Вопрос: Вы знали Попандопуло Диониса?
Ответ: Лично знаком не был с ним, но знал. Попандопуло являлся комендантом лагеря для советских военнопленных, когда я там находился.
Вопрос: Что вам известно о нем, как о коменданте лагеря?
Ответ: Что известно… Мне тяжело вспоминать об этом. Скажу только: из двух сотен человек, находившихся в нашем блоке, хорошо, если двадцать уцелело. Остальные были либо замордованы охраной и затравлены собаками до смерти, либо заморены голодом и рабским трудом на лесоповале и торфоразработках. Да и расстрел на месте был в лагере обычным явлением. За неповиновение по недомоганию, за отказ от работы, за попытку к бегству. Комендант лично расстреливал тоже. Погибших по приказу Попандопуло грузили навалом в грузовики, отвозили и сбрасывали в ров, вырытый за территорией лагеря. А таких блоков, как мой, в лагере были десятки. Многих тысяч наших людей там сгноили, убили…

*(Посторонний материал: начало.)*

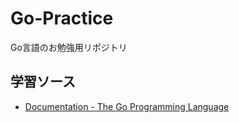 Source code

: # Go-Practice

Go言語のお勉強用リポジトリ

## 学習ソース

- [Documentation - The Go Programming Language](https://go.dev/doc/)
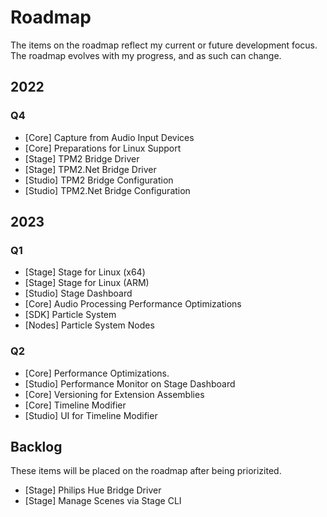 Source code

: # Roadmap
The items on the roadmap reflect my current or future development focus. The roadmap evolves with my progress, and as such can change. 

## 2022
### Q4

- [Core] Capture from Audio Input Devices
- [Core] Preparations for Linux Support
- [Stage] TPM2 Bridge Driver
- [Stage] TPM2.Net Bridge Driver
- [Studio] TPM2 Bridge Configuration
- [Studio] TPM2.Net Bridge Configuration

## 2023
### Q1

- [Stage] Stage for Linux (x64)
- [Stage] Stage for Linux (ARM)
- [Studio] Stage Dashboard
- [Core] Audio Processing Performance Optimizations
- [SDK] Particle System
- [Nodes] Particle System Nodes

### Q2
- [Core] Performance Optimizations. 
- [Studio] Performance Monitor on Stage Dashboard
- [Core] Versioning for Extension Assemblies
- [Core] Timeline Modifier
- [Studio] UI for Timeline Modifier

## Backlog
These items will be placed on the roadmap after being priorizited. 

- [Stage] Philips Hue Bridge Driver
- [Stage] Manage Scenes via Stage CLI
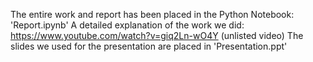 The entire work and report has been placed in the Python Notebook: 'Report.ipynb'
A detailed explanation of the work we did: https://www.youtube.com/watch?v=giq2Ln-wO4Y (unlisted video)
The slides we used for the presentation are placed in 'Presentation.ppt'
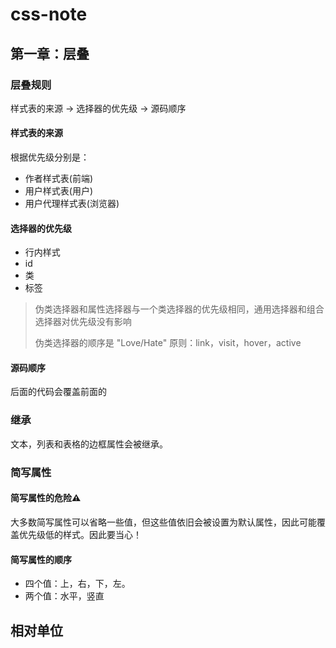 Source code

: # css-note
## 第一章：层叠
### 层叠规则
样式表的来源 -> 选择器的优先级 -> 源码顺序

#### 样式表的来源
根据优先级分别是：
+ 作者样式表(前端)
+ 用户样式表(用户)
+ 用户代理样式表(浏览器)

#### 选择器的优先级
+ 行内样式
+ id
+ 类
+ 标签
> 伪类选择器和属性选择器与一个类选择器的优先级相同，通用选择器和组合选择器对优先级没有影响
>
> 伪类选择器的顺序是 "Love/Hate" 原则：link，visit，hover，active

#### 源码顺序
后面的代码会覆盖前面的

### 继承
文本，列表和表格的边框属性会被继承。

### 简写属性
#### 简写属性的危险⚠️
大多数简写属性可以省略一些值，但这些值依旧会被设置为默认属性，因此可能覆盖优先级低的样式。因此要当心！
#### 简写属性的顺序
+ 四个值：上，右，下，左。
+ 两个值：水平，竖直

## 相对单位

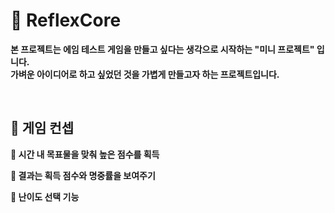 # 🔫 ReflexCore
**본 프로젝트는 에임 테스트 게임을 만들고 싶다는 생각으로 시작하는 "미니 프로젝트" 입니다.**  
**가벼운 아이디어로 하고 싶었던 것을 가볍게 만들고자 하는 프로젝트입니다.**

<br>

## 📝 게임 컨셉
**🎯 시간 내 목표물을 맞춰 높은 점수를 획득**  

**🧮 결과는 획득 점수와 명중률을 보여주기**  

**🔰 난이도 선택 기능**

<br>
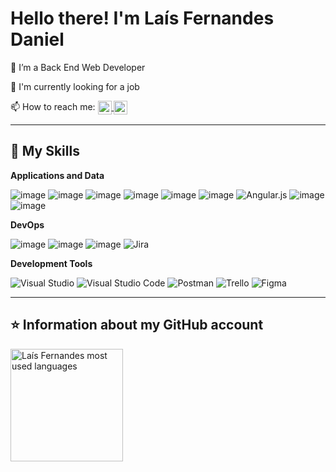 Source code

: <h1>Hello there! I'm Laís Fernandes Daniel</h1>
<p>🔭 I’m a Back End Web Developer</p>
<p>💼 I'm currently looking for a job</p>
<p>📫 How to reach me:
  <a href="https://www.linkedin.com/in/laisfd/?locale=en_US" target="_blank">
   <img align="center" height="22" alt="linkedin" src="https://img.shields.io/badge/Lais&nbsp;Fernandes-0077B5?style=for-the-badge&logo=linkedin&logoColor=white"/>
  </a>
  <a href="mailto: laisfd@hotmail.com" target="_blank">
    <img align="center" height="22" alt="gmail" src="https://img.shields.io/badge/laisfd@hotmail.com-D14836?style=for-the-badge&logo=gmail&logoColor=white"/>
  </a>
</p>

----

## 🚀 My Skills

**Applications and Data**
  
  ![image](	https://img.shields.io/badge/.NET-5C2D91?style=for-the-badge&logo=.net&logoColor=white)
  ![image](https://img.shields.io/badge/C%23-239120?style=for-the-badge&logo=c-sharp&logoColor=white)
  ![image](https://img.shields.io/badge/Java-ED8B00?style=for-the-badge&logo=java&logoColor=white)
  ![image](https://img.shields.io/badge/JavaScript-323330?style=for-the-badge&logo=javascript&logoColor=F7DF1)
  ![image](https://img.shields.io/badge/HTML5-E34F26?style=for-the-badge&logo=html5&logoColor=white)
  ![image](https://img.shields.io/badge/CSS-239120?&style=for-the-badge&logo=css3&logoColor=white)
  ![Angular.js](https://img.shields.io/badge/angular.js-%23E23237.svg?style=for-the-badge&logo=angularjs&logoColor=white)
  ![image](https://img.shields.io/badge/Bootstrap-563D7C?style=for-the-badge&logo=bootstrap&logoColor=white)
  ![image](https://img.shields.io/badge/Microsoft_SQL_Server-CC2927?style=for-the-badge&logo=microsoft-sql-server&logoColor=white)

**DevOps**

  ![image](https://img.shields.io/badge/Git-E34F26?style=for-the-badge&logo=git&logoColor=white)
  ![image](https://img.shields.io/badge/GitHub-100000?style=for-the-badge&logo=github&logoColor=white)
  ![image](https://img.shields.io/badge/Jenkins-D33833?style=for-the-badge&logo=jenkins&logoColor=white)
  ![Jira](https://img.shields.io/badge/jira-%230A0FFF.svg?style=for-the-badge&logo=jira&logoColor=white)

**Development Tools**
 
  ![Visual Studio](https://img.shields.io/badge/Visual%20Studio-5C2D91.svg?style=for-the-badge&logo=visual-studio&logoColor=white)
  ![Visual Studio Code](https://img.shields.io/badge/Visual%20Studio%20Code-0078d7.svg?style=for-the-badge&logo=visual-studio-code&logoColor=white)
  ![Postman](https://img.shields.io/badge/Postman-FF6C37?style=for-the-badge&logo=postman&logoColor=white)
  ![Trello](https://img.shields.io/badge/Trello-%23026AA7.svg?style=for-the-badge&logo=Trello&logoColor=white)
  ![Figma](https://img.shields.io/badge/figma-%23F24E1E.svg?style=for-the-badge&logo=figma&logoColor=white)
  
----
## ⭐ Information about my GitHub account
<img height="180em" alt="Laís Fernandes most used languages" src="https://github-readme-stats.vercel.app/api/top-langs/?username=laisferdan&layout=compact&theme=react"/>
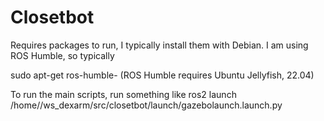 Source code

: # Closetbot
Requires packages to run, I typically install them with Debian. I am using ROS Humble, so typically

sudo apt-get ros-humble-<package> (ROS Humble requires Ubuntu Jellyfish, 22.04)


To run the main scripts, run something like
ros2 launch /home/<your home>/ws_dexarm/src/closetbot/launch/gazebolaunch.launch.py
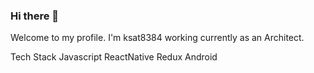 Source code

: ### Hi there 👋

Welcome to my profile. I'm ksat8384 working currently as an Architect.

Tech Stack
Javascript ReactNative Redux 
Android




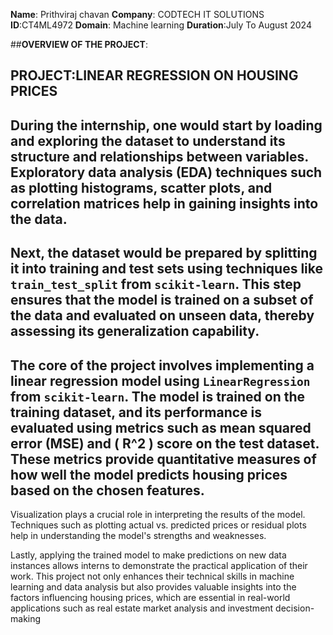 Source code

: **Name**: Prithviraj chavan
**Company**: CODTECH IT SOLUTIONS
**ID**:CT4ML4972
**Domain**: Machine learning
**Duration**:July To August 2024

##**OVERVIEW OF THE PROJECT**:
## PROJECT:LINEAR REGRESSION ON HOUSING PRICES
## During the internship, one would start by loading and exploring the dataset to understand its structure and relationships between variables. Exploratory data analysis (EDA) techniques such as plotting histograms, scatter plots, and correlation matrices help in gaining insights into the data.

## Next, the dataset would be prepared by splitting it into training and test sets using techniques like `train_test_split` from `scikit-learn`. This step ensures that the model is trained on a subset of the data and evaluated on unseen data, thereby assessing its generalization capability.

## The core of the project involves implementing a linear regression model using `LinearRegression` from `scikit-learn`. The model is trained on the training dataset, and its performance is evaluated using metrics such as mean squared error (MSE) and \( R^2 \) score on the test dataset. These metrics provide quantitative measures of how well the model predicts housing prices based on the chosen features.

Visualization plays a crucial role in interpreting the results of the model. Techniques such as plotting actual vs. predicted prices or residual plots help in understanding the model's strengths and weaknesses.

Lastly, applying the trained model to make predictions on new data instances allows interns to demonstrate the practical application of their work. This project not only enhances their technical skills in machine learning and data analysis but also provides valuable insights into the factors influencing housing prices, which are essential in real-world applications such as real estate market analysis and investment decision-making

— Зря затеваете перепалку, господа, — одернул спорщиков Адвокат, скривив рот на одутловатом лице и по привычке сильно чмокнув. — Все под одним небом ходим. А коли так, не самоедством следует заниматься, а молить Господа Бога смилостивиться над нами. Ибо сказано: «Никто не может поклоняться двум Богам!»
— Вот и я говорю о том же, — продолжал стоять на своем Скептик.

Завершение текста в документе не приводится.